A review of Paul Daffey and John Harms, editors, Footy Town: Stories of Australia’s Game, Malarkey Publications, Melbourne, 2013, xvii + 390 pp. $30.00.
by Roy Hay
Where is the heart of football when the game at top level is just a footnote to the latest scandal and its professed custodians are scouring the world for ways to borrow from the most commercialised forms of sport? Perhaps it is somewhere between the covers of Footy Town, a marvelous collection of yarns and reminiscences of a generation of amateur and a few professional writers called together by Paul Daffey and John Harms. In similar format to their annual Footy Almanac also written by devotees of the code, this book lays bare the idiosyncrasies of the game, its players, officials and spectators from Abbotsford to Zeehan and even further afield. Where a club or organisation is the focus, the text is supplemented by a panel complete with logo and succinct details serving both as illustration and context.
The chapters are short and self-contained so this is a book you can put down and pick up when there is a gap in your life.
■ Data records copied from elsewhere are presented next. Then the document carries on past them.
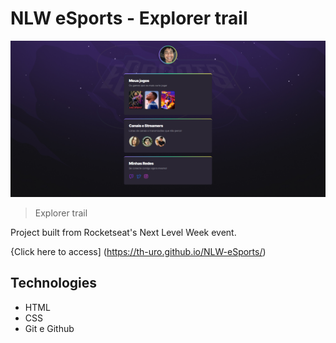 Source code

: # NLW eSports - Explorer trail

![preview](./assets/images/preview.png)

> Explorer trail

Project built from Rocketseat's Next Level Week event.

{Click here to access] (<https://th-uro.github.io/NLW-eSports/>)

## Technologies

- HTML
- CSS
- Git e Github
Indeed that is the way to read the book so that you can concentrate on the unique features of each them, rather than thinking ‘I’ve seen this before a moment ago.’
Like all anthologies the quality varies, but the best is superb, sparkling, evocative writing which speaks to the human condition, not just footy, while even the more muted efforts have little gems. It is about families, dynasties even, who populated the clubs and teams for generations. The AFL’s father-and-son rule is an attenuated version of the practice which dominates most of the rural clubs through the ages.
Every reader will find his or her own favourites among the offerings and mine include the following.
Murray Bird writes about a fellow Queensland umpire universally known as ‘the Swine’ who sanctioned one recalcitrant player with the first ninety-metre penalty in the history of the game and laid out another with a flying elbow off the ball.
Vin Maskell takes us on a research trip and learner driver instruction with his son as he chases information for his Scoreboard Pressure website. Clint Rule is old enough to know better but he still manages to fill much of his space with the nicknames of the Adelaide University club including six of his own.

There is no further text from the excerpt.